Aparte de Corrin, la supermente ya no tenía ningún territorio, no quedaba ni uno de sus más de quinientos Planetas Sincronizados. La población entusiasmada de la Liga (los que habían sobrevivido a la plaga y sus efectos y a los siglos de predación de Omnius) dijo que era una bendición. Los martiristas lo atribuyeron a la espada vengadora de Serena.

Durante la primera reunión oficial del Consejo de la Yihad, Vor propuso con insistencia la producción y montaje de nuevas naves para mantener el estrecho cerco en torno a las fuerzas robóticas. Temía que, mediante alguna acción suicida, las naves de Omnius lograran atravesar la barrera descodificadora y destruyeran las defensas que la Liga tenía estacionadas ante el planeta. Un mayor número de minas, de satélites descodificadores, de armas y de naves militares evitarían que Omnius escapara.

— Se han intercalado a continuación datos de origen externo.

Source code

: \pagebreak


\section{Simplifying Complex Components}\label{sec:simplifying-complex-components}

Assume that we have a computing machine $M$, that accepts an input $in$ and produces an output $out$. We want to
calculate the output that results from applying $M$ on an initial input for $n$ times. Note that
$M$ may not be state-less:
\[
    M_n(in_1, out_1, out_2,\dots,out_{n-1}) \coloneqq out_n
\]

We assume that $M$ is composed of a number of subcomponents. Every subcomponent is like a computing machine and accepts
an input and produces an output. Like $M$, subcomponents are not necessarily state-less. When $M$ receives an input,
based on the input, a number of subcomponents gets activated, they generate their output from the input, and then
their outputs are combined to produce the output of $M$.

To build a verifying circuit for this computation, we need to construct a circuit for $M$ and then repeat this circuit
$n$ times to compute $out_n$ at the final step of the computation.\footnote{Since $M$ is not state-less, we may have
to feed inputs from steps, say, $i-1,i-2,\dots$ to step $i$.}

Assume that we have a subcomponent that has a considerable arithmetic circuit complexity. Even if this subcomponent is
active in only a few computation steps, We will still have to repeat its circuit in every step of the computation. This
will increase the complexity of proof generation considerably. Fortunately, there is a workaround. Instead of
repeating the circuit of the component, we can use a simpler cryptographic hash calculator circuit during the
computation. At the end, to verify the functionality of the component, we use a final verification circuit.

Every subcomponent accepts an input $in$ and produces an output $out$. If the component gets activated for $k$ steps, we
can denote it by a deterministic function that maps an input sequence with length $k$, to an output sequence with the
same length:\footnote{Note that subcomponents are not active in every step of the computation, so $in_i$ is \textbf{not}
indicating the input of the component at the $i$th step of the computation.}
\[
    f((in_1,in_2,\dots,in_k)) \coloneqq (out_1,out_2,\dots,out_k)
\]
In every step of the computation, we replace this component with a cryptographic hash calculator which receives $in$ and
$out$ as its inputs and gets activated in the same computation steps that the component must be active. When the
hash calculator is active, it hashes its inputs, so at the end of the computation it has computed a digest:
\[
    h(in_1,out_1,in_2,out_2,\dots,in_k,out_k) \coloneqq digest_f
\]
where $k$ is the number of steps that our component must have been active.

El ejército de la Yihad tendría sitiado a Omnius durante meses, años, décadas… lo que hiciera falta.

—Hoy, noventa y tres años después de que Serena Butler nos convocara en la lucha contra las máquinas pensantes, ¡declaro que la Yihad ha terminado! —anunció el Gran Patriarca Boro-Ginjo ante la entusiasmada audiencia del Parlamento, que estaba a rebosar de gente que no dejaba de entrar desde la plaza—. ¡Hemos aplastado a Omnius para siempre!

A su lado, el comandante supremo Vorian Atreides se sentía vacío y agotado. A su alrededor la gente estaba feliz, pero para él la guerra no habría terminado mientras quedara una sola máquina pensante, mientras Omnius siguiera teniendo un último refugio.

Muy cerca, Quentin parecía distraído y desanimado. Tal vez los que miraban lo atribuyeron al cansancio, pero era mucho más que eso. «Nos hemos llevado por delante demasiadas vidas para lograr esta victoria». Y rezó para que la humanidad nunca tuviera que volver a utilizar aquellas armas.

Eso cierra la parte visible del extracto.